La cala, pequeña y limpia, no reventaba de bañistas, lo que era de agradecer. Dos socorristas vigilaban que la gente no se metiera demasiado, pues las olas, altas como una persona, te podían estrellar contra las rocas que asomaban en medio. Carmen, que se oponía en principio a esa parada, disfrutó como una enana, así como Itziar. A Alejandro, el hombre, le preocupaba que nos tragara el mar, pues no había visto uno tan espectacular en su vida, y Sara quedó alucinada con las olas.

 
Sintra

Sintra

Y más Sintra

De paso a Sintra, parada obligada en el Cabo de Roca, el punto más occidental de la Península. Nunca habíamos entrado en esa ciudad, pues siempre que nos acercábamos a ella ya era de noche, uno de los mayores atractivos de Portugal, a medio camino entre estación balnearia centroeuropea y superproducción Disney.


Itziar, en un "robado", camino de Belém










Sara e Itziar en la Isla del Zújar


 
Lo más impresionante: el paisaje, esos bosques cerrados, de feraz vegetación, paraíso en el que se licuarían las quimeras de los románticos, auténtico microclima donde instalaban sus residencias de recreo las familias aristocráticas. Aparte de eso, Sintra es un auténtico muestrario del pastiche, de esa arquitectura amanerada, con sabor antiguo desde el mismo momento que se diseñaron sus mansiones.

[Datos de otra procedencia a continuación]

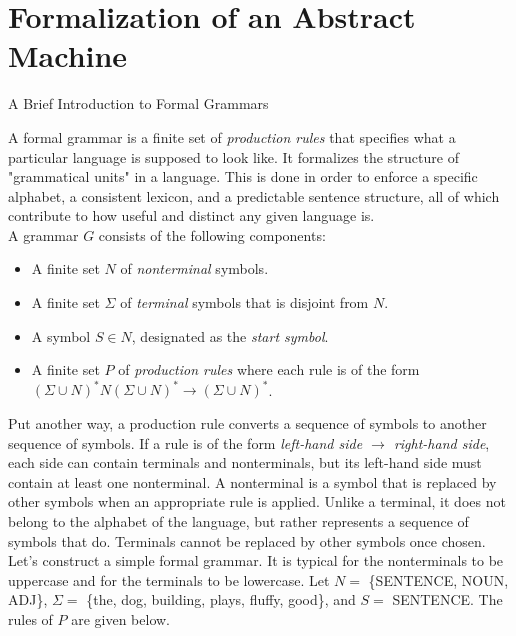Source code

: \section{Formalization of an Abstract Machine}

\begin{bluebox}{A Brief Introduction to Formal Grammars}

    A formal grammar is a finite set of \textit{production rules} that specifies what a particular language is supposed to look like. It formalizes the structure of "grammatical units" in a language. This is done in order to enforce a specific alphabet, a consistent lexicon, and a predictable sentence structure, all of which contribute to how useful and distinct any given language is. \\
        
    A grammar $G$ consists of the following components:
    \begin{itemize}
        \item A finite set $N$ of \textit{nonterminal} symbols.
        \item A finite set $\Sigma$ of \textit{terminal} symbols that is disjoint from $N$.
        \item A symbol $S\in N$, designated as the \textit{start symbol}.
        \item A finite set $P$ of \textit{production rules} where each rule is of the form ${(\Sigma\cup N)^*N(\Sigma\cup N)^*\rightarrow(\Sigma\cup N)^*}$.
    \end{itemize}
        
    Put another way, a production rule converts a sequence of symbols to another sequence of symbols. If a rule is of the form \textit{left-hand side $\rightarrow$ right-hand side}, each side can contain terminals and nonterminals, but its left-hand side must contain at least one nonterminal. A nonterminal is a symbol that is replaced by other symbols when an appropriate rule is applied. Unlike a terminal, it does not belong to the alphabet of the language, but rather represents a sequence of symbols that do. Terminals cannot be replaced by other symbols once chosen. \\
        
    Let's construct a simple formal grammar. It is typical for the nonterminals to be uppercase and for the terminals to be lowercase. Let $N=$ \{SENTENCE, NOUN, ADJ\}, $\Sigma=$ \{the, dog, building, plays, fluffy, good\}, and $S=$ SENTENCE. The rules of $P$ are given below.
        

\end{bluebox}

Preparados para un infructuoso día de pesca en la Isla del Zújar
Al día siguiente, jueves, regresamos al Pantano, donde nos esperaban unos días de calor, aunque no tan sofocantes como los que dejamos al partir, transcurriendo las jornadas entre caminatas mañaneras, baños por la tarde y veladas nocturnas para aprovechar el pequeño descenso de la temperatura.

(Continuará...)

 
Los niños en la Isla del Zújar




Anochece sobre la playa de Orellana que, por segundo año consecutivo,
disfruta de bandera azul. Se lo merece

4 comentarios:

Carmen MdlR dijo...

¿Primera o segunda Alameda?... ninguna de las dos, querido, la foto está tomada desde el Molino del Capellán. :-)

Eduardo dijo...

Un buen relato de las vacaciones y una magnífica descripción de Lisboa. Leyéndola, casi me ha gustado más la ciudad que cuando estuve por allí. Saludos.

Rafael Santos dijo...

Excelente descrição da passagem por Lisboa, acompanhada de excelentes fotografias ;)

Anónimo dijo...

felicidades por el blog, me encanta el atractivo de su redacción, estuve recientemente en lisboa, caparica y Sintra, revivir el viaje y verlo con otros ojos siempre es enriquecedor, un apunte, donde poneis, " espectacular fachada en la Baixa"., se trata de la Fuente Chafariz el Rei, esta en la Alfama pero en la parte baja, ya que la Baixa empieza a partir de la rua conçeçao Vella . felicidades por el buen blog, un saludo; Jorge.